WORK TASK: When you restate the data, keep every word as it is and drop the images.

MATERIAL PROVIDED:
*** Begin section ***

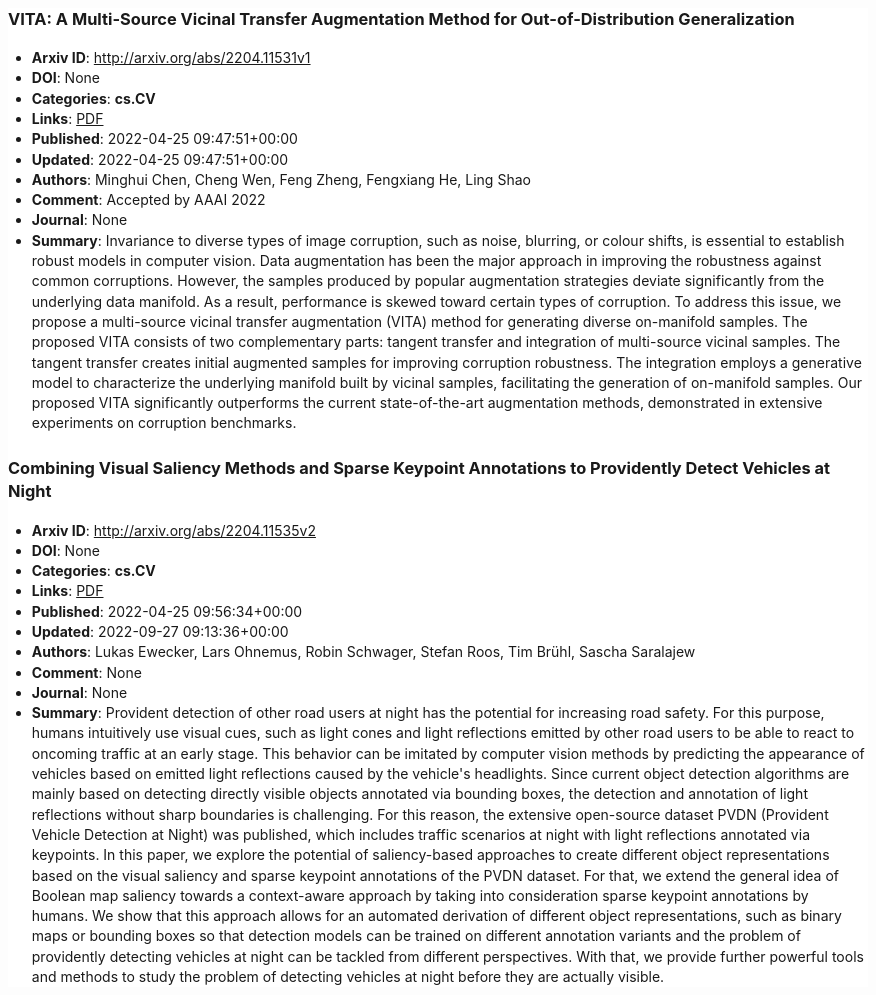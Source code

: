 

### VITA: A Multi-Source Vicinal Transfer Augmentation Method for Out-of-Distribution Generalization
- **Arxiv ID**: http://arxiv.org/abs/2204.11531v1
- **DOI**: None
- **Categories**: **cs.CV**
- **Links**: [PDF](http://arxiv.org/pdf/2204.11531v1)
- **Published**: 2022-04-25 09:47:51+00:00
- **Updated**: 2022-04-25 09:47:51+00:00
- **Authors**: Minghui Chen, Cheng Wen, Feng Zheng, Fengxiang He, Ling Shao
- **Comment**: Accepted by AAAI 2022
- **Journal**: None
- **Summary**: Invariance to diverse types of image corruption, such as noise, blurring, or colour shifts, is essential to establish robust models in computer vision. Data augmentation has been the major approach in improving the robustness against common corruptions. However, the samples produced by popular augmentation strategies deviate significantly from the underlying data manifold. As a result, performance is skewed toward certain types of corruption. To address this issue, we propose a multi-source vicinal transfer augmentation (VITA) method for generating diverse on-manifold samples. The proposed VITA consists of two complementary parts: tangent transfer and integration of multi-source vicinal samples. The tangent transfer creates initial augmented samples for improving corruption robustness. The integration employs a generative model to characterize the underlying manifold built by vicinal samples, facilitating the generation of on-manifold samples. Our proposed VITA significantly outperforms the current state-of-the-art augmentation methods, demonstrated in extensive experiments on corruption benchmarks.



### Combining Visual Saliency Methods and Sparse Keypoint Annotations to Providently Detect Vehicles at Night
- **Arxiv ID**: http://arxiv.org/abs/2204.11535v2
- **DOI**: None
- **Categories**: **cs.CV**
- **Links**: [PDF](http://arxiv.org/pdf/2204.11535v2)
- **Published**: 2022-04-25 09:56:34+00:00
- **Updated**: 2022-09-27 09:13:36+00:00
- **Authors**: Lukas Ewecker, Lars Ohnemus, Robin Schwager, Stefan Roos, Tim Brühl, Sascha Saralajew
- **Comment**: None
- **Journal**: None
- **Summary**: Provident detection of other road users at night has the potential for increasing road safety. For this purpose, humans intuitively use visual cues, such as light cones and light reflections emitted by other road users to be able to react to oncoming traffic at an early stage. This behavior can be imitated by computer vision methods by predicting the appearance of vehicles based on emitted light reflections caused by the vehicle's headlights. Since current object detection algorithms are mainly based on detecting directly visible objects annotated via bounding boxes, the detection and annotation of light reflections without sharp boundaries is challenging. For this reason, the extensive open-source dataset PVDN (Provident Vehicle Detection at Night) was published, which includes traffic scenarios at night with light reflections annotated via keypoints. In this paper, we explore the potential of saliency-based approaches to create different object representations based on the visual saliency and sparse keypoint annotations of the PVDN dataset. For that, we extend the general idea of Boolean map saliency towards a context-aware approach by taking into consideration sparse keypoint annotations by humans. We show that this approach allows for an automated derivation of different object representations, such as binary maps or bounding boxes so that detection models can be trained on different annotation variants and the problem of providently detecting vehicles at night can be tackled from different perspectives. With that, we provide further powerful tools and methods to study the problem of detecting vehicles at night before they are actually visible.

*** End section ***

EXPECTED ANSWER:
Source code

: 

### VITA: A Multi-Source Vicinal Transfer Augmentation Method for Out-of-Distribution Generalization
- **Arxiv ID**: http://arxiv.org/abs/2204.11531v1
- **DOI**: None
- **Categories**: **cs.CV**
- **Links**: [PDF](http://arxiv.org/pdf/2204.11531v1)
- **Published**: 2022-04-25 09:47:51+00:00
- **Updated**: 2022-04-25 09:47:51+00:00
- **Authors**: Minghui Chen, Cheng Wen, Feng Zheng, Fengxiang He, Ling Shao
- **Comment**: Accepted by AAAI 2022
- **Journal**: None
- **Summary**: Invariance to diverse types of image corruption, such as noise, blurring, or colour shifts, is essential to establish robust models in computer vision. Data augmentation has been the major approach in improving the robustness against common corruptions. However, the samples produced by popular augmentation strategies deviate significantly from the underlying data manifold. As a result, performance is skewed toward certain types of corruption. To address this issue, we propose a multi-source vicinal transfer augmentation (VITA) method for generating diverse on-manifold samples. The proposed VITA consists of two complementary parts: tangent transfer and integration of multi-source vicinal samples. The tangent transfer creates initial augmented samples for improving corruption robustness. The integration employs a generative model to characterize the underlying manifold built by vicinal samples, facilitating the generation of on-manifold samples. Our proposed VITA significantly outperforms the current state-of-the-art augmentation methods, demonstrated in extensive experiments on corruption benchmarks.



### Combining Visual Saliency Methods and Sparse Keypoint Annotations to Providently Detect Vehicles at Night
- **Arxiv ID**: http://arxiv.org/abs/2204.11535v2
- **DOI**: None
- **Categories**: **cs.CV**
- **Links**: [PDF](http://arxiv.org/pdf/2204.11535v2)
- **Published**: 2022-04-25 09:56:34+00:00
- **Updated**: 2022-09-27 09:13:36+00:00
- **Authors**: Lukas Ewecker, Lars Ohnemus, Robin Schwager, Stefan Roos, Tim Brühl, Sascha Saralajew
- **Comment**: None
- **Journal**: None
- **Summary**: Provident detection of other road users at night has the potential for increasing road safety. For this purpose, humans intuitively use visual cues, such as light cones and light reflections emitted by other road users to be able to react to oncoming traffic at an early stage. This behavior can be imitated by computer vision methods by predicting the appearance of vehicles based on emitted light reflections caused by the vehicle's headlights. Since current object detection algorithms are mainly based on detecting directly visible objects annotated via bounding boxes, the detection and annotation of light reflections without sharp boundaries is challenging. For this reason, the extensive open-source dataset PVDN (Provident Vehicle Detection at Night) was published, which includes traffic scenarios at night with light reflections annotated via keypoints. In this paper, we explore the potential of saliency-based approaches to create different object representations based on the visual saliency and sparse keypoint annotations of the PVDN dataset. For that, we extend the general idea of Boolean map saliency towards a context-aware approach by taking into consideration sparse keypoint annotations by humans. We show that this approach allows for an automated derivation of different object representations, such as binary maps or bounding boxes so that detection models can be trained on different annotation variants and the problem of providently detecting vehicles at night can be tackled from different perspectives. With that, we provide further powerful tools and methods to study the problem of detecting vehicles at night before they are actually visible.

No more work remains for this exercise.